Tears on a Coffin – Curatorial text; by Sandra Cerisola
Mexico city
Tears on a Coffin is a site specific performative work that was originally planned to take place in Mexico City. It was however conceived as a traveling piece, adapting to a local environment, in this occasion in NYC.

The main focus of the artwork consists of Anne Katrine Senstad’s white Neon sentence - 'Tears on a Coffin', simulating the artist's handwriting and mounted on the roof of a funeral car, referencing advertisement aesthetic in the public realm. The funeral car would circulate through key areas of Mexico City while being filmed, establishing a dialogue with a national context; political, social-economical and historical.

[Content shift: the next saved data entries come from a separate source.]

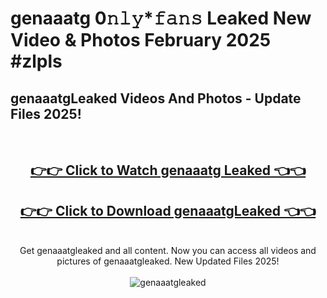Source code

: # genaaatg 0𝚗𝚕𝚢*𝚏𝚊𝚗𝚜 Leaked New Video & Photos February 2025 #zlpls

<h2>genaaatgLeaked Videos And Photos - Update Files 2025!</h2>
<br>
<div align="center">
<h2><a href="https://mediaupload.pro?title=genaaatg&ref=11F" rel="nofollow">👉👉 Click to Watch genaaatg Leaked 👈👈</a></h2>
<h2><a href="https://mediaupload.pro?title=genaaatg&ref=11F" rel="nofollow">👉👉 Click to Download genaaatgLeaked 👈👈</a></h2>
<br>
Get genaaatgleaked and all content. Now you can access all videos and pictures of genaaatgleaked. New Updated Files 2025!
<br>
<br>
<a href="https://mediaupload.pro?title=genaaatg&ref=11F" rel="nofollow" data-target="animated-image.originalLink"><img src="https://i.ibb.co/Gkj2r4b/banner.png" alt="genaaatgleaked" style="max-width: 100%; display: inline-block;" data-target="animated-image.originalImage"></a>
</div>
<br>

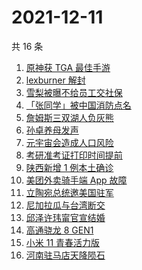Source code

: # 2021-12-11

共 16 条

<!-- BEGIN -->
<!-- 最后更新时间 Sat Dec 11 2021 02:11:00 GMT+0800 (China Standard Time) -->

1. [原神获 TGA 最佳手游](https://www.zhihu.com/search?q=原神)
1. [lexburner 解封](https://www.zhihu.com/search?q=lex)
1. [雪梨被曝不给员工交社保](https://www.zhihu.com/search?q=雪梨)
1. [「张同学」被中国消防点名](https://www.zhihu.com/search?q=张同学)
1. [詹姆斯三双湖人负灰熊](https://www.zhihu.com/search?q=湖人)
1. [孙卓养母发声](https://www.zhihu.com/search?q=孙卓)
1. [元宇宙会造成人口风险](https://www.zhihu.com/search?q=元宇宙)
1. [考研准考证打印时间提前](https://www.zhihu.com/search?q=考研准考证)
1. [陕西新增 1 例本土确诊](https://www.zhihu.com/search?q=陕西疫情)
1. [美团外卖骑手端 App 故障](https://www.zhihu.com/search?q=美团外卖)
1. [立陶宛总统邀美国驻军](https://www.zhihu.com/search?q=立陶宛)
1. [尼加拉瓜与台湾断交](https://www.zhihu.com/search?q=尼加拉瓜)
1. [邱泽许玮甯官宣结婚](https://www.zhihu.com/search?q=邱泽)
1. [高通骁龙 8 GEN1](https://www.zhihu.com/search?q=骁龙8GEN1)
1. [小米 11 青春活力版](https://www.zhihu.com/search?q=小米11)
1. [河南驻马店天降陨石](https://www.zhihu.com/search?q=河南陨石)

<!-- END -->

The routes and performances would reference the national political panorama during the last presidential election in Mexico. The first route was planned to pass symbolic national monuments. The performative character of the piece, would have added an aspect of spatial-temporal precision, reactivating representational sites and buildings of Mexican history. Here, the work suggests the 'death' of political utopias - ranging from colonial to modern - in direct relation to the city as fluctuating and in motion.

The second route was planned in the area of Santa Fe; a relatively new urban area containing headquarters of multinational corporations, a huge exclusive shopping mall, upper social-economical residential areas and a private university, all built on the remains of a large garbage dump where extreme poverty continues to co-exist in radical contrast. For this route a traditional rural orchestra was to play in procession following the funeral car. These bands are used for poor people's funerals in rural Mexico. The songs are simple and rough (usually out of tune).

At this stage Tears on a Coffin, was intended to involve a transgressive act in a sterile environment. Spontaneous reactions of people would have been part of the piece, both as regular passerby’s and as participants in the procession. This performance, was meant to stress the existent contrast between two Mexican post-colonial realities represented in the video by the city garbage dump inhabitants, both old and new, and the band with the the new urban opulent development as background.

The visual hyperbole of the neon on the large black funeral car circulating, is ironically suggestive of the evident phenomena in Mexico in this case, where it has been historically common that people react with a closed eye to the abuse of power.